The Uganda People's Defence Forces (UPDF) has refuted allegations that some of their personnel are have been engaged in sexual violence in Northern Uganda.
The head of human rights affairs in the UPDF, Col. Charles Wacha refuted the allegations saying it was not true.
"Those must be wrong characters who were using military outfits and the community thought it was UPDF" he said.
This was during a UPDF workshop on the International Protocol on Documentation and Investigation of Sexual Violence in Conflict at Protea Hotel in Kampala.
The workshop was the climax of six months training of UPDF, Police, women rights activists, civil society and medical students among others, facilitated through the Refugee Law Project (RLP) funded by the British High Commission.
During the event several human rights activists said that they had received several complaints about UPDF personnel sexually abusing women in Northern Uganda.

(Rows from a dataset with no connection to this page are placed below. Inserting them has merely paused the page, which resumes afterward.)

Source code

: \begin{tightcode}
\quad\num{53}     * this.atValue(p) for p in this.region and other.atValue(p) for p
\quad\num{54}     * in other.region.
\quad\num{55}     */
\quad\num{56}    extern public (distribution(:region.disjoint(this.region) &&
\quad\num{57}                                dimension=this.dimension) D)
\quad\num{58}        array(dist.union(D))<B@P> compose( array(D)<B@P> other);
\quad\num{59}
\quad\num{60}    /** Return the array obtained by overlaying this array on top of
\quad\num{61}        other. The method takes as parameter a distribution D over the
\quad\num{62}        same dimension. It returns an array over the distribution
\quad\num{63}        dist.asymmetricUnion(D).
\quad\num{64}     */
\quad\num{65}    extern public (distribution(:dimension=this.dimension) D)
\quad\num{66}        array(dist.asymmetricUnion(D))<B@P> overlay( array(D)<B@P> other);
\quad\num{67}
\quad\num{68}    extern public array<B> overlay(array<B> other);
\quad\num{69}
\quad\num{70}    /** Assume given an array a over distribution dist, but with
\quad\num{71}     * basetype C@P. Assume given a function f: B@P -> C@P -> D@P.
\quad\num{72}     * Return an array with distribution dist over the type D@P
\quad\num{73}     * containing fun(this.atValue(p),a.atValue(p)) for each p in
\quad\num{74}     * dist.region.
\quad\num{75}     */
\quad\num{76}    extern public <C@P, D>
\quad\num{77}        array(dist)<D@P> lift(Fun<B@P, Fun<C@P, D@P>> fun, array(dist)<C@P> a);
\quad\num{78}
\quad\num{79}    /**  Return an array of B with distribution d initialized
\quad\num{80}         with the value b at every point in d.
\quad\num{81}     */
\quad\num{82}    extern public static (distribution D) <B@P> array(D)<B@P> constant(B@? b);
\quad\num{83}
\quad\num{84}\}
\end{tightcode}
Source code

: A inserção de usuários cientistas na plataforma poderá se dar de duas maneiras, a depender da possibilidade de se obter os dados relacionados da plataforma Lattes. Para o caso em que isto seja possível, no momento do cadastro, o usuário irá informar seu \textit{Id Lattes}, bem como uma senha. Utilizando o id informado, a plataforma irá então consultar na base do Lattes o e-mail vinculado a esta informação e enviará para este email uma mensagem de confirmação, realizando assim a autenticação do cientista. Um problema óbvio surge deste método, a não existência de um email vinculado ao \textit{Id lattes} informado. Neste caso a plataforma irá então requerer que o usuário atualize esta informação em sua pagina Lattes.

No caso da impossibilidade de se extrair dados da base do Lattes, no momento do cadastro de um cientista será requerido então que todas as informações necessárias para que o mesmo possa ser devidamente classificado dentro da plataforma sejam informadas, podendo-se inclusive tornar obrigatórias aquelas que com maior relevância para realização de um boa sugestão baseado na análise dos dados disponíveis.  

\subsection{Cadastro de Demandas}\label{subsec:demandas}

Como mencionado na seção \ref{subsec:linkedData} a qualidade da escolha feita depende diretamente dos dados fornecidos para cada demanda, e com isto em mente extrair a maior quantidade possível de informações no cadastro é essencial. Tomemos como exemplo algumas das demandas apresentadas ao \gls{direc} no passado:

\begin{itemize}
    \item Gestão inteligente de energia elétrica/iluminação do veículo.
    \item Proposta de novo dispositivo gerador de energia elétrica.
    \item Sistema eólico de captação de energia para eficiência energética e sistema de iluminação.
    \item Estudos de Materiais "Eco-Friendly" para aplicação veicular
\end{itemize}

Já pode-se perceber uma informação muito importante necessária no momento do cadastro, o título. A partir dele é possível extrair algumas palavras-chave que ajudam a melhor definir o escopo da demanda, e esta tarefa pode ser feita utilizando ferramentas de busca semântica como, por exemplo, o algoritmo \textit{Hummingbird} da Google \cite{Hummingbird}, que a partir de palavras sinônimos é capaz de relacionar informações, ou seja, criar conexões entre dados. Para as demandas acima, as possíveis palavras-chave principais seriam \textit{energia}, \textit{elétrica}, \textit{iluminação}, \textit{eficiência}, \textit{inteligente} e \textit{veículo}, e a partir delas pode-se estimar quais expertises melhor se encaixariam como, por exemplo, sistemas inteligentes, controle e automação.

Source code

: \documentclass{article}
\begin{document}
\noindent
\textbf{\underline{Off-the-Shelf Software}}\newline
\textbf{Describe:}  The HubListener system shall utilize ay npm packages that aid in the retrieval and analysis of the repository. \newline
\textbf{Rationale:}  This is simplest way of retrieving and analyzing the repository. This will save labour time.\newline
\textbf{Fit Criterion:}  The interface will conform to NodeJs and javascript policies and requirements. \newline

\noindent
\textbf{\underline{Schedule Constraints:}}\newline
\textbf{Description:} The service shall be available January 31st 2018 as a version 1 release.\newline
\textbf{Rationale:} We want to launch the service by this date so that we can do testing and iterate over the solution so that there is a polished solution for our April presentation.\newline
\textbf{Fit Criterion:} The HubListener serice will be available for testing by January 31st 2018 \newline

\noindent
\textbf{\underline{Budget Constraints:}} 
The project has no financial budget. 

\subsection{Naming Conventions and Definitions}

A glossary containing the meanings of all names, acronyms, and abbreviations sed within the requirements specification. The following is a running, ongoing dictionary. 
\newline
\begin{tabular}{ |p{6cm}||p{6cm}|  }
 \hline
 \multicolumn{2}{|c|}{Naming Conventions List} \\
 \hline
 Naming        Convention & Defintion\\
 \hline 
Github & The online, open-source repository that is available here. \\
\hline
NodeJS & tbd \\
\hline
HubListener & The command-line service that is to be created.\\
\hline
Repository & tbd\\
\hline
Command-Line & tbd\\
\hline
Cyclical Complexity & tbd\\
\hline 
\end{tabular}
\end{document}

Wacha explained that during the time of rebellion in the area; "some of our uniforms ended up in the hands of rebels and many of the victims thought it was UPDF."
He noted that the army had received similar complaints, and decided to decommission some of the uniforms.
"All other uniforms were decommissioned and we now only have three types including; digital, office and ceremonial uniforms. This helps us to easily identify ourselves," he noted.
Wacha said those found clad in the decommissioned uniforms would be arrested on sight.
He also explained that conflicts in Kasese are as a result of proximity of the area to DRC, propaganda by interest groups and land disputes.
"The proximity of Kasese to DRC has caused us problems. They deceive children that they are taking them to school and later recruit them into ADF" he said.
Wacha added that UPDF has decided to introduce special economic programmes including; Operation Wealth Creation (OWC) and Youth Livelihood Program (YLP) among others to engage the youth into developmental programs.
He said UPDF also recommended to government that they work on land reforms in the area because the biggest area in Kasese is under national parks.
"We are looking at none militarization solutions to see how we can help locals and leaders to promote peace and development," he said.